→ **DIRECTIONS FOR THIS TASK**:
Repeat everything in the listing exactly, except for the images.

━━━ MATERIAL FOR THIS TASK ━━━

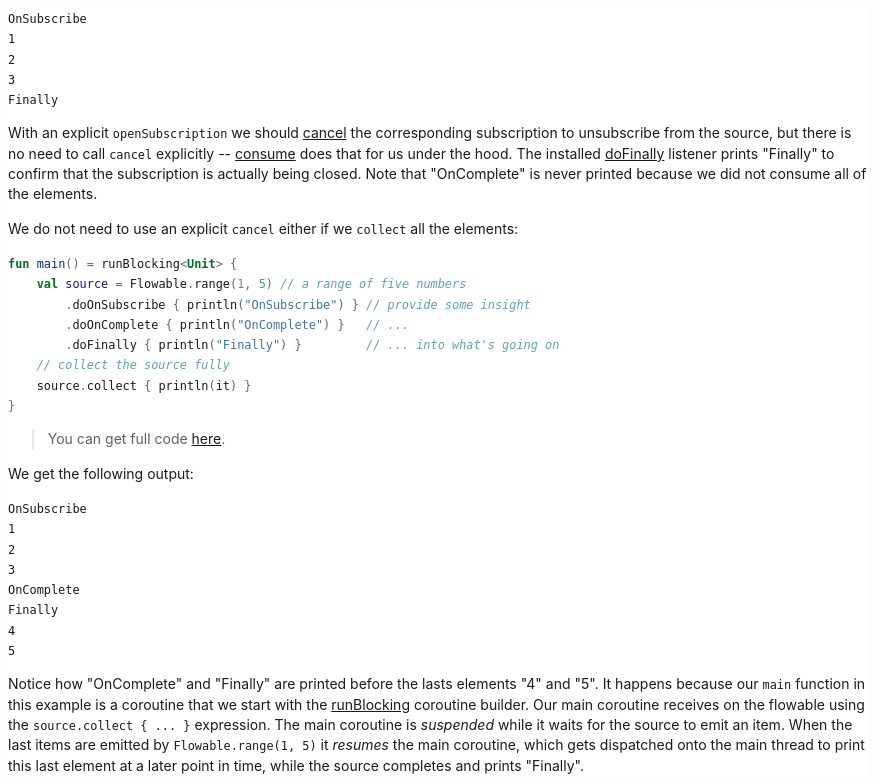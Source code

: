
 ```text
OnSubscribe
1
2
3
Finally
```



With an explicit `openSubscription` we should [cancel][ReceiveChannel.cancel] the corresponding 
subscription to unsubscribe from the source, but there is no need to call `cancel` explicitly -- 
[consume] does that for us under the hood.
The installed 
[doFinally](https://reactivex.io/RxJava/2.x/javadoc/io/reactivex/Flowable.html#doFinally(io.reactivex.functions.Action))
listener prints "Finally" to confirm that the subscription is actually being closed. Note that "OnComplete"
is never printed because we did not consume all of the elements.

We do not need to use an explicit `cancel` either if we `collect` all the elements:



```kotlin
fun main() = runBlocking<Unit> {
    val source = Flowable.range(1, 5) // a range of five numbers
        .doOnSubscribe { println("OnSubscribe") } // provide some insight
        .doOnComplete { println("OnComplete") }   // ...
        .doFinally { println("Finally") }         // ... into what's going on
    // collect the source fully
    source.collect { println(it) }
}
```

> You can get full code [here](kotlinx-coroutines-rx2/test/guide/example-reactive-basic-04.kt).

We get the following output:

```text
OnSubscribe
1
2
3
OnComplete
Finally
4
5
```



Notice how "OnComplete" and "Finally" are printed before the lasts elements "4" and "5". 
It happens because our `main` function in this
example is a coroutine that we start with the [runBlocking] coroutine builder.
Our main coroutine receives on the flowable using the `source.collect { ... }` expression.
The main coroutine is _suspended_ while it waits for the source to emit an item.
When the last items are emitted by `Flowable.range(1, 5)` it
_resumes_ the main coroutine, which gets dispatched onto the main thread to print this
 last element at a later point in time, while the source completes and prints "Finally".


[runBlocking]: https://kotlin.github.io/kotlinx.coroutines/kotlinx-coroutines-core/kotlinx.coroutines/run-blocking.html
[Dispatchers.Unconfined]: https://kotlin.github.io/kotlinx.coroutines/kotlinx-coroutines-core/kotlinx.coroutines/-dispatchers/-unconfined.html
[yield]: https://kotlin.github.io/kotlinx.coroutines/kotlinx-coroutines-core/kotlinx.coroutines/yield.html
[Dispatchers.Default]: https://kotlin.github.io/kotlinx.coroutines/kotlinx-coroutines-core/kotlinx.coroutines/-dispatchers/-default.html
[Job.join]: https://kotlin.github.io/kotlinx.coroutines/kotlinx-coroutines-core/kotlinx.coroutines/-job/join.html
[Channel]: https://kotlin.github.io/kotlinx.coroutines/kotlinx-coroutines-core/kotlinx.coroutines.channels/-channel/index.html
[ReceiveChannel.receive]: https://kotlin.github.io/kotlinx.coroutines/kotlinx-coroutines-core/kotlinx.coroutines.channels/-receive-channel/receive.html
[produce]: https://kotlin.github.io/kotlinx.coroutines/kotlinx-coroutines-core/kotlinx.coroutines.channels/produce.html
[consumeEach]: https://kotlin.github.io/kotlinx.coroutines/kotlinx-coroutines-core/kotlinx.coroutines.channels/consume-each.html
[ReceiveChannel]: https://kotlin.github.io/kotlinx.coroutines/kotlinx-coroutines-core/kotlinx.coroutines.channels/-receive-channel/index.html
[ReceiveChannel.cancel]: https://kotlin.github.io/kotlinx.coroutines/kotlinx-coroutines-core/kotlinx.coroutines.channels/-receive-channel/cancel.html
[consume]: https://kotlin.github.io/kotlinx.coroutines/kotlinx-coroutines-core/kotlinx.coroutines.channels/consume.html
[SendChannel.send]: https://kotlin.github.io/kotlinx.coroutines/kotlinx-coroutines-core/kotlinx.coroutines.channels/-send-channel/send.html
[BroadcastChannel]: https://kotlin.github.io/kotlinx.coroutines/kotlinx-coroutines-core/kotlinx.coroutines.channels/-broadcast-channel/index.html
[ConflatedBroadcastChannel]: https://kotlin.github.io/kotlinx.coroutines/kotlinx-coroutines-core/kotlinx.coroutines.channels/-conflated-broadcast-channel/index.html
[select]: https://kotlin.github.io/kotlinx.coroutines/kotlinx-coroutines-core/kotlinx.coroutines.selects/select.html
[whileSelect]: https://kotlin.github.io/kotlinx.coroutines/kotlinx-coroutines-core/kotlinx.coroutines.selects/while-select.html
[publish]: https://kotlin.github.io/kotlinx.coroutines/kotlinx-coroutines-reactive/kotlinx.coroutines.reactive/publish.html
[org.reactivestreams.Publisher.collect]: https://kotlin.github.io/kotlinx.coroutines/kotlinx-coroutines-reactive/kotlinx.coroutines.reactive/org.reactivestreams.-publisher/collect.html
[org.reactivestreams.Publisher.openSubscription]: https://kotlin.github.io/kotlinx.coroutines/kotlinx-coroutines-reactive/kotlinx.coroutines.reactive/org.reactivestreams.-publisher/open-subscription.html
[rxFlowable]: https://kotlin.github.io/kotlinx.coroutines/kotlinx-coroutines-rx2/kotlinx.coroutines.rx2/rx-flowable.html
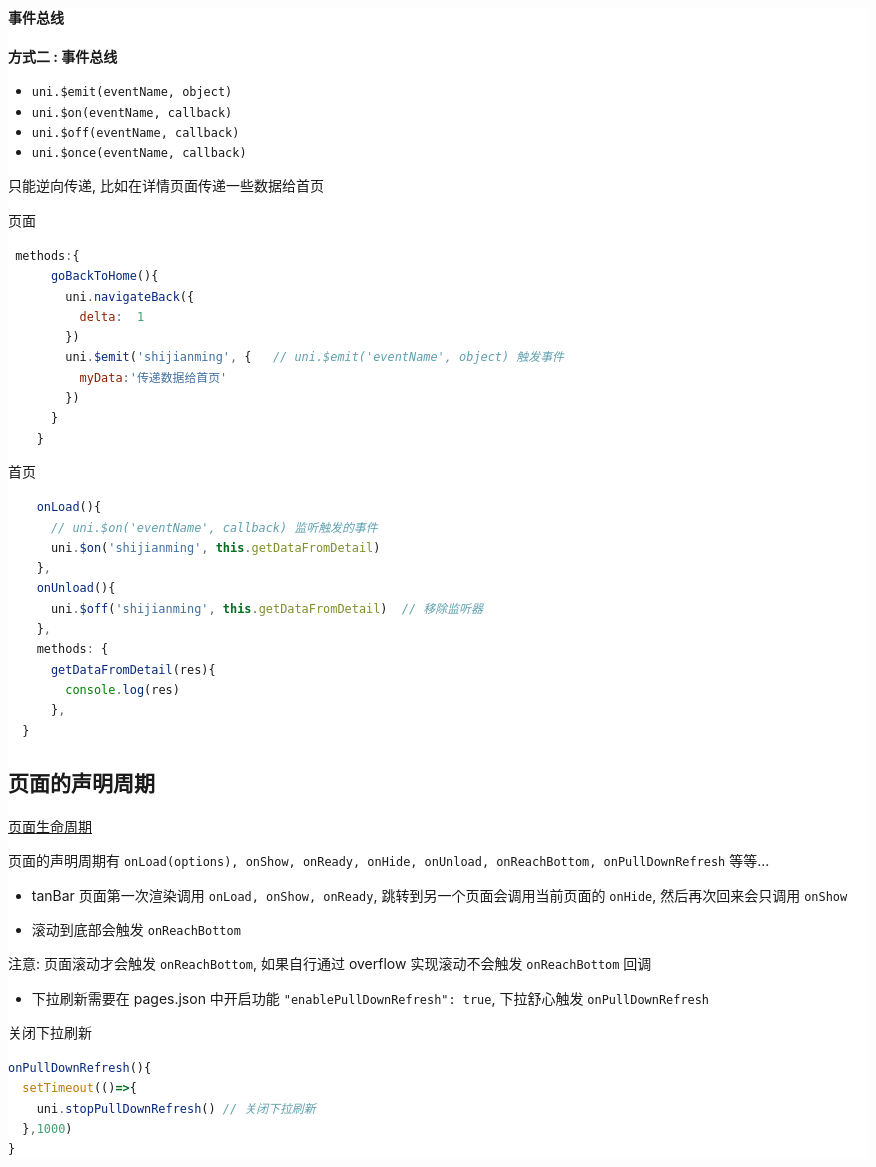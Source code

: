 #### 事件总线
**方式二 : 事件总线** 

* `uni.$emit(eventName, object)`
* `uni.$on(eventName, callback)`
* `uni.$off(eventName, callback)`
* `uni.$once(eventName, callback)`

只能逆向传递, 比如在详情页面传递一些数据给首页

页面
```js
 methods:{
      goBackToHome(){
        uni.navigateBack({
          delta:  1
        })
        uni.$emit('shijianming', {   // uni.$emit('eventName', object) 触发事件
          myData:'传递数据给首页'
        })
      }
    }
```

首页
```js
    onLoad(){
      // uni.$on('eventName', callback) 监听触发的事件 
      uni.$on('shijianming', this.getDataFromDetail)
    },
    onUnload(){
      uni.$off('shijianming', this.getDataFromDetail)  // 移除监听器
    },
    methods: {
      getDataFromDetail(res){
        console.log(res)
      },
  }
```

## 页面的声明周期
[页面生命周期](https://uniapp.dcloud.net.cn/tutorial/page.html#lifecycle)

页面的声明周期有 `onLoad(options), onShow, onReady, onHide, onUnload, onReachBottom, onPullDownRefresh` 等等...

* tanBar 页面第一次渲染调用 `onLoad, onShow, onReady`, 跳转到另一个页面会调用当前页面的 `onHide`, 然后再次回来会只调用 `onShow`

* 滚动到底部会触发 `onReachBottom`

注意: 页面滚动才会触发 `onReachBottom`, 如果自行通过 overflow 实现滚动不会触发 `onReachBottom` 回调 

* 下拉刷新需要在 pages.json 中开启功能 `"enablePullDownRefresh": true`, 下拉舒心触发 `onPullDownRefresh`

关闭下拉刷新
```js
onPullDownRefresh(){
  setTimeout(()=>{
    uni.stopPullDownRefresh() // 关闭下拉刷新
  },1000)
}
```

━━━

→ **EXERCISE RESPONSE**:
Source code

:
 ```text
OnSubscribe
1
2
3
Finally
```



With an explicit `openSubscription` we should [cancel][ReceiveChannel.cancel] the corresponding 
subscription to unsubscribe from the source, but there is no need to call `cancel` explicitly -- 
[consume] does that for us under the hood.
The installed 
[doFinally](https://reactivex.io/RxJava/2.x/javadoc/io/reactivex/Flowable.html#doFinally(io.reactivex.functions.Action))
listener prints "Finally" to confirm that the subscription is actually being closed. Note that "OnComplete"
is never printed because we did not consume all of the elements.

We do not need to use an explicit `cancel` either if we `collect` all the elements:



```kotlin
fun main() = runBlocking<Unit> {
    val source = Flowable.range(1, 5) // a range of five numbers
        .doOnSubscribe { println("OnSubscribe") } // provide some insight
        .doOnComplete { println("OnComplete") }   // ...
        .doFinally { println("Finally") }         // ... into what's going on
    // collect the source fully
    source.collect { println(it) }
}
```

> You can get full code [here](kotlinx-coroutines-rx2/test/guide/example-reactive-basic-04.kt).

We get the following output:

```text
OnSubscribe
1
2
3
OnComplete
Finally
4
5
```



Notice how "OnComplete" and "Finally" are printed before the lasts elements "4" and "5". 
It happens because our `main` function in this
example is a coroutine that we start with the [runBlocking] coroutine builder.
Our main coroutine receives on the flowable using the `source.collect { ... }` expression.
The main coroutine is _suspended_ while it waits for the source to emit an item.
When the last items are emitted by `Flowable.range(1, 5)` it
_resumes_ the main coroutine, which gets dispatched onto the main thread to print this
 last element at a later point in time, while the source completes and prints "Finally".


[runBlocking]: https://kotlin.github.io/kotlinx.coroutines/kotlinx-coroutines-core/kotlinx.coroutines/run-blocking.html
[Dispatchers.Unconfined]: https://kotlin.github.io/kotlinx.coroutines/kotlinx-coroutines-core/kotlinx.coroutines/-dispatchers/-unconfined.html
[yield]: https://kotlin.github.io/kotlinx.coroutines/kotlinx-coroutines-core/kotlinx.coroutines/yield.html
[Dispatchers.Default]: https://kotlin.github.io/kotlinx.coroutines/kotlinx-coroutines-core/kotlinx.coroutines/-dispatchers/-default.html
[Job.join]: https://kotlin.github.io/kotlinx.coroutines/kotlinx-coroutines-core/kotlinx.coroutines/-job/join.html
[Channel]: https://kotlin.github.io/kotlinx.coroutines/kotlinx-coroutines-core/kotlinx.coroutines.channels/-channel/index.html
[ReceiveChannel.receive]: https://kotlin.github.io/kotlinx.coroutines/kotlinx-coroutines-core/kotlinx.coroutines.channels/-receive-channel/receive.html
[produce]: https://kotlin.github.io/kotlinx.coroutines/kotlinx-coroutines-core/kotlinx.coroutines.channels/produce.html
[consumeEach]: https://kotlin.github.io/kotlinx.coroutines/kotlinx-coroutines-core/kotlinx.coroutines.channels/consume-each.html
[ReceiveChannel]: https://kotlin.github.io/kotlinx.coroutines/kotlinx-coroutines-core/kotlinx.coroutines.channels/-receive-channel/index.html
[ReceiveChannel.cancel]: https://kotlin.github.io/kotlinx.coroutines/kotlinx-coroutines-core/kotlinx.coroutines.channels/-receive-channel/cancel.html
[consume]: https://kotlin.github.io/kotlinx.coroutines/kotlinx-coroutines-core/kotlinx.coroutines.channels/consume.html
[SendChannel.send]: https://kotlin.github.io/kotlinx.coroutines/kotlinx-coroutines-core/kotlinx.coroutines.channels/-send-channel/send.html
[BroadcastChannel]: https://kotlin.github.io/kotlinx.coroutines/kotlinx-coroutines-core/kotlinx.coroutines.channels/-broadcast-channel/index.html
[ConflatedBroadcastChannel]: https://kotlin.github.io/kotlinx.coroutines/kotlinx-coroutines-core/kotlinx.coroutines.channels/-conflated-broadcast-channel/index.html
[select]: https://kotlin.github.io/kotlinx.coroutines/kotlinx-coroutines-core/kotlinx.coroutines.selects/select.html
[whileSelect]: https://kotlin.github.io/kotlinx.coroutines/kotlinx-coroutines-core/kotlinx.coroutines.selects/while-select.html
[publish]: https://kotlin.github.io/kotlinx.coroutines/kotlinx-coroutines-reactive/kotlinx.coroutines.reactive/publish.html
[org.reactivestreams.Publisher.collect]: https://kotlin.github.io/kotlinx.coroutines/kotlinx-coroutines-reactive/kotlinx.coroutines.reactive/org.reactivestreams.-publisher/collect.html
[org.reactivestreams.Publisher.openSubscription]: https://kotlin.github.io/kotlinx.coroutines/kotlinx-coroutines-reactive/kotlinx.coroutines.reactive/org.reactivestreams.-publisher/open-subscription.html
[rxFlowable]: https://kotlin.github.io/kotlinx.coroutines/kotlinx-coroutines-rx2/kotlinx.coroutines.rx2/rx-flowable.html
Source code

: #### 事件总线
**方式二 : 事件总线** 

* `uni.$emit(eventName, object)`
* `uni.$on(eventName, callback)`
* `uni.$off(eventName, callback)`
* `uni.$once(eventName, callback)`

只能逆向传递, 比如在详情页面传递一些数据给首页

页面
```js
 methods:{
      goBackToHome(){
        uni.navigateBack({
          delta:  1
        })
        uni.$emit('shijianming', {   // uni.$emit('eventName', object) 触发事件
          myData:'传递数据给首页'
        })
      }
    }
```

首页
```js
    onLoad(){
      // uni.$on('eventName', callback) 监听触发的事件 
      uni.$on('shijianming', this.getDataFromDetail)
    },
    onUnload(){
      uni.$off('shijianming', this.getDataFromDetail)  // 移除监听器
    },
    methods: {
      getDataFromDetail(res){
        console.log(res)
      },
  }
```

## 页面的声明周期
[页面生命周期](https://uniapp.dcloud.net.cn/tutorial/page.html#lifecycle)

页面的声明周期有 `onLoad(options), onShow, onReady, onHide, onUnload, onReachBottom, onPullDownRefresh` 等等...

* tanBar 页面第一次渲染调用 `onLoad, onShow, onReady`, 跳转到另一个页面会调用当前页面的 `onHide`, 然后再次回来会只调用 `onShow`

* 滚动到底部会触发 `onReachBottom`

注意: 页面滚动才会触发 `onReachBottom`, 如果自行通过 overflow 实现滚动不会触发 `onReachBottom` 回调 

* 下拉刷新需要在 pages.json 中开启功能 `"enablePullDownRefresh": true`, 下拉舒心触发 `onPullDownRefresh`

关闭下拉刷新
```js
onPullDownRefresh(){
  setTimeout(()=>{
    uni.stopPullDownRefresh() // 关闭下拉刷新
  },1000)
}
```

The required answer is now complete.